The required output is the exact run of lines below that opens at the line with "1. Place your" and closes at the line with "To play the".

Task material Start Marker

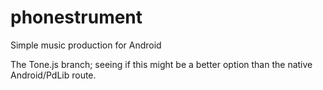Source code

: # phonestrument
Simple music production for Android

The Tone.js branch; seeing if this might be a better option than the native Android/PdLib route.


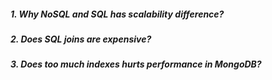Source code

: ##### 1. Why NoSQL and SQL has scalability difference?
##### 2. Does SQL joins are expensive?
##### 3. Does too much indexes hurts performance in MongoDB?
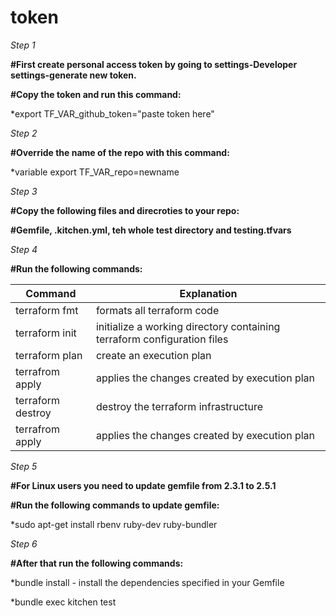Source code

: # token
*Step 1*

**#First create personal access token by going to settings-Developer settings-generate new token.**

**#Copy the token and run this command:**

*export TF_VAR_github_token="paste token here"

*Step 2*

**#Override the name of the repo with this command:**

*variable export TF_VAR_repo=newname

*Step 3*

**#Copy the following files and direcroties to your repo:**

**#Gemfile, .kitchen.yml, teh whole test directory and testing.tfvars**

*Step 4*

**#Run the following commands:**

Command | Explanation 
-------------- | -------------------------
terraform fmt | formats all terraform code
terraform init | initialize a working directory containing terraform configuration files
terraform plan | create an execution plan
terrafrom apply | applies the changes created by execution plan 
terraform destroy | destroy the terraform infrastructure
terrafrom apply | applies the changes created by execution plan 

*Step 5*

**#For Linux users you need to update gemfile from 2.3.1 to 2.5.1**

**#Run the following commands to update gemfile:**

*sudo apt-get install rbenv ruby-dev ruby-bundler


*Step 6*


**#After that run the following commands:**

*bundle install - install the dependencies specified in your Gemfile

*bundle exec kitchen test
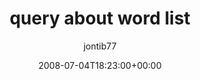 ---
title: 'query about word list'
posts: 3
hash: 't952'
author: 'jontib77'
date: 2008-07-04T18:23:00+00:00
sources:
  - http://forums.tokipona.org/viewtopic.php%3Ft=952.html
---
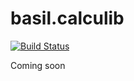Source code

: basil.calculib
==============

[![Build Status](https://travis-ci.org/eve-basil/calculib.svg?branch=master)](https://travis-ci.org/eve-basil/calculib)

Coming soon
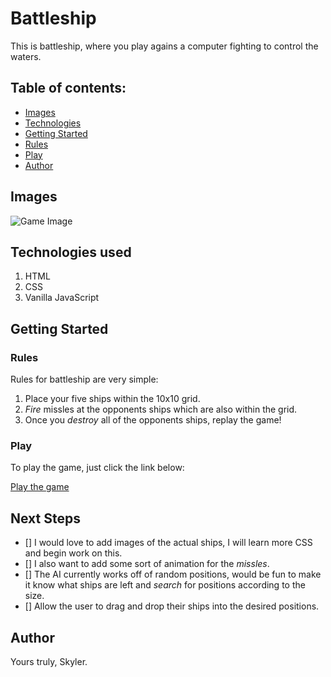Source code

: # **Battleship**
This is battleship, where you play agains a computer fighting to control the waters.
## Table of contents:
- [Images](#Images)
- [Technologies](#Technologies-used)
- [Getting Started](#Getting-Started)
- [Rules](#Rules)
- [Play](#Play)
- [Author](#Author)

## Images
![Game Image](https://sky8the2flies.github.io/battleship/imgs/Water.jpg)

## Technologies used
1. HTML
2. CSS
3. Vanilla JavaScript

## Getting Started
### Rules
Rules for battleship are very simple:
1. Place your five ships within the 10x10 grid.
2. _Fire_ missles at the opponents ships which are also within the grid.
3. Once you _destroy_ all of the opponents ships, replay the game!

### Play
To play the game, just click the link below:

[Play the game](https://sky8the2flies.github.io/battleship/)

## Next Steps
- [] I would love to add images of the actual ships, I will learn more CSS and begin work on this.
- [] I also want to add some sort of animation for the _missles_.
- [] The AI currently works off of random positions, would be fun to make it know what ships are left and _search_ for positions according to the size.
- [] Allow the user to drag and drop their ships into the desired positions.

## Author
Yours truly, Skyler.
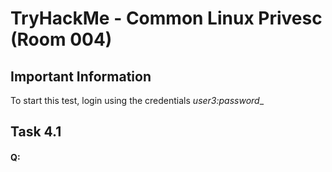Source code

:#  TryHackMe - Common Linux Privesc (Room 004)

## Important Information

To start this test, login using the credentials _user3:password__

## Task 4.1

#### Q: 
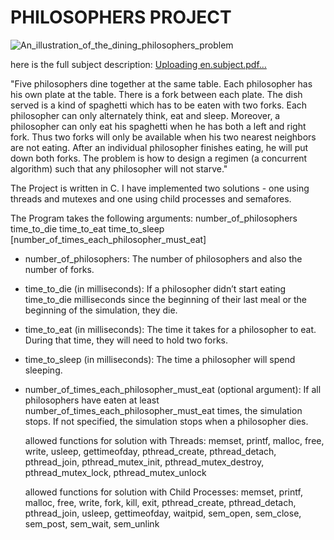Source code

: # PHILOSOPHERS PROJECT

![An_illustration_of_the_dining_philosophers_problem](https://github.com/yannCardona/philo/assets/119678666/70cc28a0-ffd2-497c-b927-5462329ce001)

here is the full subject description: [Uploading en.subject.pdf…]()

"Five philosophers dine together at the same table. Each philosopher has his own plate at the table. There is a fork between each plate. The dish served is a kind of spaghetti which has to be eaten with two forks. Each philosopher can only alternately think, eat and sleep. Moreover, a philosopher can only eat his spaghetti when he has both a left and right fork. Thus two forks will only be available when his two nearest neighbors are not eating. After an individual philosopher finishes eating, he will put down both forks. The problem is how to design a regimen (a concurrent algorithm) such that any philosopher will not starve."

The Project is written in C. I have implemented two solutions - one using threads and mutexes and one using child processes and semafores.

The Program takes the following arguments:
number_of_philosophers time_to_die time_to_eat time_to_sleep [number_of_times_each_philosopher_must_eat]
- number_of_philosophers: The number of philosophers and also the number
of forks.
- time_to_die (in milliseconds): If a philosopher didn’t start eating time_to_die
milliseconds since the beginning of their last meal or the beginning of the simulation, they die.
- time_to_eat (in milliseconds): The time it takes for a philosopher to eat.
During that time, they will need to hold two forks.
- time_to_sleep (in milliseconds): The time a philosopher will spend sleeping.
- number_of_times_each_philosopher_must_eat (optional argument): If all
philosophers have eaten at least number_of_times_each_philosopher_must_eat
times, the simulation stops. If not specified, the simulation stops when a
philosopher dies.
  
  allowed functions for solution with Threads: memset, printf, malloc, free, write, usleep, gettimeofday, pthread_create,
  pthread_detach, pthread_join, pthread_mutex_init, pthread_mutex_destroy, pthread_mutex_lock,
  pthread_mutex_unlock

  allowed functions for solution with Child Processes: memset, printf, malloc, free, write, fork, kill,
  exit, pthread_create, pthread_detach, pthread_join, usleep, gettimeofday, waitpid, sem_open, sem_close,
  sem_post, sem_wait, sem_unlink
  
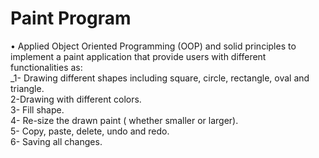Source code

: # Paint Program
•	Applied Object Oriented Programming (OOP) and solid principles to implement a paint application that provide users with different functionalities as:\
_1- Drawing different shapes including square, circle, rectangle, oval and triangle.\
2-Drawing with different colors.\
3- Fill shape.\
4- Re-size the drawn paint ( whether smaller or larger).\
5- Copy, paste, delete, undo and redo.\
6- Saving all changes.

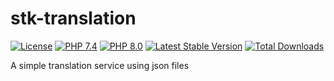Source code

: # stk-translation

[![License](https://img.shields.io/badge/license-BSD-blue.svg)](https://opensource.org/licenses/BSD-3-Clause)
[![PHP 7.4](https://img.shields.io/badge/php-7.4-yellow.svg)](http://www.php.net)
[![PHP 8.0](https://img.shields.io/badge/php-8.0-yellow.svg)](http://www.php.net)
[![Latest Stable Version](https://img.shields.io/packagist/v/mbretter/stk-translation.svg)](https://packagist.org/packages/mbretter/stk-translation)
[![Total Downloads](https://img.shields.io/packagist/dt/mbretter/stk-translation.svg)](https://packagist.org/packages/mbretter/stk-translation)

A simple translation service using json files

Task material End Marker

Response to the exercise >>
1. Place your five ships within the 10x10 grid.
2. _Fire_ missles at the opponents ships which are also within the grid.
3. Once you _destroy_ all of the opponents ships, replay the game!

### Play
To play the game, just click the link below:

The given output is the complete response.